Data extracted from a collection
___
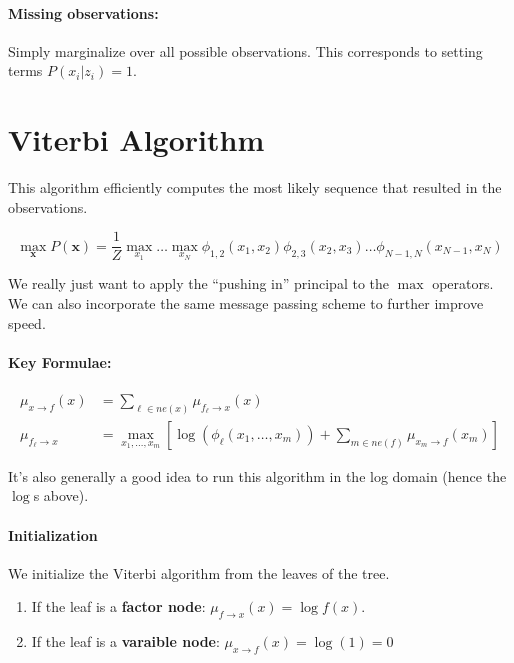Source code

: \documentclass[a4paper,12pt]{report}
\begin{document}
\paragraph{Missing observations: } Simply marginalize over all possible observations. This corresponds to setting terms $P(x_i | z_i) = 1$.



\section{Viterbi Algorithm}

This algorithm efficiently computes the most likely sequence that resulted in the observations. 

\begin{equation}
\max_{\pmb x} P(\pmb x) = \frac{1}{Z} \max_{x_1}\dots\max_{x_N} \phi_{1,2}(x_1,x_2) \phi_{2,3}(x_2, x_3) \dots \phi_{N-1,N}(x_{N-1}, x_N)
\end{equation}

We really just want to apply the ``pushing in'' principal to the $\max$ operators. We can also incorporate the same message passing scheme to further improve speed. 

\paragraph{Key Formulae: } 
\begin{equation}
\begin{split}
\mu_{x\to f}(x) &= \sum_{\ell \in ne(x)}^{} \mu_{f_\ell \to x}(x) \\
\mu_{f_\ell \to x} &= \max_{x_1, \dots, x_m} [\log(\phi_\ell(x_1, \dots, x_m)) + \sum_{m\in ne(f)}^{} \mu_{x_m \to f}(x_m) ]
\end{split}
\end{equation}


It's also generally a good idea to run this algorithm in the log domain (hence the $\log$s above).

\paragraph{Initialization} 

We initialize the Viterbi algorithm from the leaves of the tree. 
\begin{enumerate}
\item If the leaf is a \textbf{factor node}: $\mu_{f\to x}(x) = \log f(x)$.
\item If the leaf is a \textbf{varaible node}: $\mu_{x\to f}(x) = \log(1) = 0$
\end{enumerate}
\end{document}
___
> [Work task]: Give back the full data exactly as it reads, but drop the pictures.

> [The completed task]:
Source code

: \documentclass[a4paper,12pt]{report}
\begin{document}
\paragraph{Missing observations: } Simply marginalize over all possible observations. This corresponds to setting terms $P(x_i | z_i) = 1$.



\section{Viterbi Algorithm}

This algorithm efficiently computes the most likely sequence that resulted in the observations. 

\begin{equation}
\max_{\pmb x} P(\pmb x) = \frac{1}{Z} \max_{x_1}\dots\max_{x_N} \phi_{1,2}(x_1,x_2) \phi_{2,3}(x_2, x_3) \dots \phi_{N-1,N}(x_{N-1}, x_N)
\end{equation}

We really just want to apply the ``pushing in'' principal to the $\max$ operators. We can also incorporate the same message passing scheme to further improve speed. 

\paragraph{Key Formulae: } 
\begin{equation}
\begin{split}
\mu_{x\to f}(x) &= \sum_{\ell \in ne(x)}^{} \mu_{f_\ell \to x}(x) \\
\mu_{f_\ell \to x} &= \max_{x_1, \dots, x_m} [\log(\phi_\ell(x_1, \dots, x_m)) + \sum_{m\in ne(f)}^{} \mu_{x_m \to f}(x_m) ]
\end{split}
\end{equation}


It's also generally a good idea to run this algorithm in the log domain (hence the $\log$s above).

\paragraph{Initialization} 

We initialize the Viterbi algorithm from the leaves of the tree. 
\begin{enumerate}
\item If the leaf is a \textbf{factor node}: $\mu_{f\to x}(x) = \log f(x)$.
\item If the leaf is a \textbf{varaible node}: $\mu_{x\to f}(x) = \log(1) = 0$
\end{enumerate}
\end{document}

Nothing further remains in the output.